Beige is pleased to announce the exhibition: Hocus Pocus, with works by Jurgen Ots and Heidi Voet.

Jurgen Ots gives new life to objects by turning them over, seeking them out and experimenting with them in assemblages. For the exhibition Hocus Pocus, Ots worked with the representation of the folkloric music tradition, combining record covers of mechanical orchestras and metal disks made for music boxes. His material, found on flea markets, is consistently turned into the archeologic domain of human communication, language, images and identity. The works in this show present six record covers paired with a metal music disk. The disks and the LPs refer to a nostalgic time, presenting a world that is gone which lives only through this manufacts: in this series we can observe the theatrical and the kitsch juxtaposed with the austere and rusty. As the LP covers for the records of the massive Decap organs are beginning to fade, the musical discs have already become obsolete to the point it is for us hard to imagine the melodies they produced. The titling of the works – a pastiche of the inscriptions found on both elements of each piece – becomes a playful attempt to reconstruct their intended use and original place in the world through association of meanings, opening entryways and portals to the organ rooms pictured in the covers and multiplying the spaces within the gallery.

The work of Heidi Voet investigates the position of an individual within contemporary societies, embedded in cultural, historical and universal structures. Her practice illustrates this interconnectivity through the use of everyday objects comprising her sculptures and installations, thus linking the individual to the larger entity. Starting from hacked personal data, Heidi Voet presents for the exhibition at Beige two sculptures, two stolen and reconstructed identities, two possible outcomes of the same dataset. These life-size sculptural portraits are comprised of a vase, representing the female and the domestic, and a cast of a ball, representing the male and the public domain, covered by a wig meticulously imitating the hairstyle of the presumed victim. Their elements share a complex relationship, both the vase and the ball are reproductions – the vase is a copy, and the ball is cast – made redundant and cold; whereas the wig is on surface realistic and seductive, and quickly becoming uncanny. The sculptures are turned away from the viewer and placed in a multi-colored display, rendering the true colors and materials invisible and alienating the viewer’s gaze.

Jurgen Ots lives and works in Brussels. Most recent exhibitions include: CC Strombeek, Brussels 2021; Biennale de Curibita, 2020; Cabaret Voltaire, Zurich, 2019; Walker Art Center, Minneapolis, 2018; BOZAR, Bruxelles, 2018; Gemeinde Museum, 2010.

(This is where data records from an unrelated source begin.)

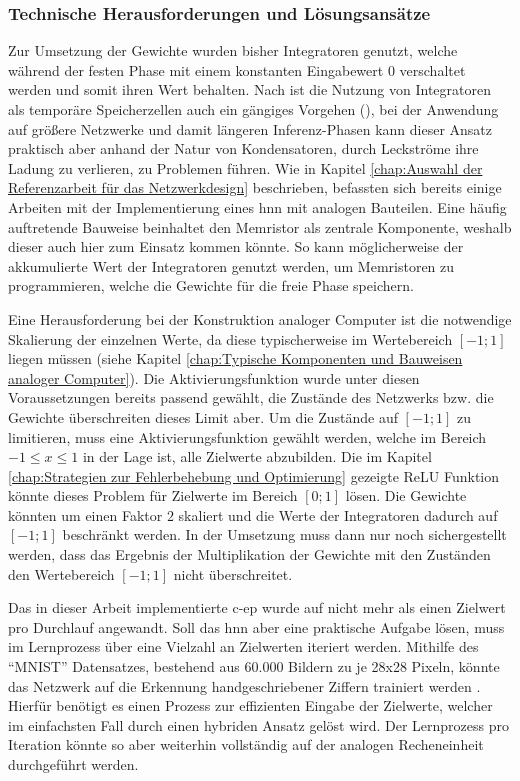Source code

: \subsubsection{Technische Herausforderungen und Lösungsansätze}
\label{chap:Technische Herausforderungen und Lösungsansätze}

Zur Umsetzung der Gewichte wurden bisher Integratoren genutzt, welche während der festen Phase mit einem konstanten Eingabewert \(0\) verschaltet werden und somit ihren Wert behalten. Nach \citeauthor{Ulmann2022} ist die Nutzung von Integratoren als temporäre Speicherzellen auch ein gängiges Vorgehen (\cite[vgl. S. 92]{Ulmann2022}), bei der Anwendung auf größere Netzwerke und damit längeren Inferenz-Phasen kann dieser Ansatz praktisch aber anhand der Natur von Kondensatoren, durch Leckströme ihre Ladung zu verlieren, zu Problemen führen. Wie in Kapitel \ref{chap:Auswahl der Referenzarbeit für das Netzwerkdesign} beschrieben, befassten sich bereits einige Arbeiten mit der Implementierung eines \ac{hnn} mit analogen Bauteilen. Eine häufig auftretende Bauweise beinhaltet den Memristor als zentrale Komponente, weshalb dieser auch hier zum Einsatz kommen könnte. So kann möglicherweise der akkumulierte Wert der Integratoren genutzt werden, um Memristoren zu programmieren, welche die Gewichte für die freie Phase speichern.

Eine Herausforderung bei der Konstruktion analoger Computer ist die notwendige Skalierung der einzelnen Werte, da diese typischerweise im Wertebereich \([-1;1]\) liegen müssen (siehe Kapitel \ref{chap:Typische Komponenten und Bauweisen analoger Computer}). Die Aktivierungsfunktion wurde unter diesen Voraussetzungen bereits passend gewählt, die Zustände des Netzwerks bzw. die Gewichte überschreiten dieses Limit aber. Um die Zustände auf \([-1;1]\) zu limitieren, muss eine Aktivierungsfunktion gewählt werden, welche im Bereich \(-1\leq x\leq 1\) in der Lage ist, alle Zielwerte abzubilden. Die im Kapitel \ref{chap:Strategien zur Fehlerbehebung und Optimierung} gezeigte ReLU Funktion könnte dieses Problem für Zielwerte im Bereich \([0;1]\) lösen. Die Gewichte könnten \zb um einen Faktor \(2\) skaliert und die Werte der Integratoren dadurch auf \([-1;1]\) beschränkt werden. In der Umsetzung muss dann nur noch sichergestellt werden, dass das Ergebnis der Multiplikation der Gewichte mit den Zuständen den Wertebereich \([-1;1]\) nicht überschreitet.

Das in dieser Arbeit implementierte \ac{c-ep} wurde auf nicht mehr als einen Zielwert pro Durchlauf angewandt. Soll das \ac{hnn} aber eine praktische Aufgabe lösen, muss im Lernprozess über eine Vielzahl an Zielwerten iteriert werden. Mithilfe des "`MNIST"' Datensatzes, bestehend aus 60.000 Bildern zu je 28x28 Pixeln, könnte das Netzwerk \zb auf die Erkennung handgeschriebener Ziffern trainiert werden \cite{Deng2012}. Hierfür benötigt es einen Prozess zur effizienten Eingabe der Zielwerte, welcher im einfachsten Fall durch einen hybriden Ansatz gelöst wird. Der Lernprozess pro Iteration könnte so aber weiterhin vollständig auf der analogen Recheneinheit durchgeführt werden.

Heidi Voet had recent solo exhibitions at BANK, Shanghai, 2022; Project Fulfill Art Space Taipei, 2020; Sint-Lukas gallery Brussels, 2018. She participated in group exhibitions as Beaufort21 Triennale, 2021; CHAT Center for Heritage, Art and Textile Hong Kong, 2019; S.M.A.K. Ghent, 2017; 11th Shanghai Biennale, Shanghai, 2016; Center for Contemporary Art Vilnius; and Wiels Brussels, 2008.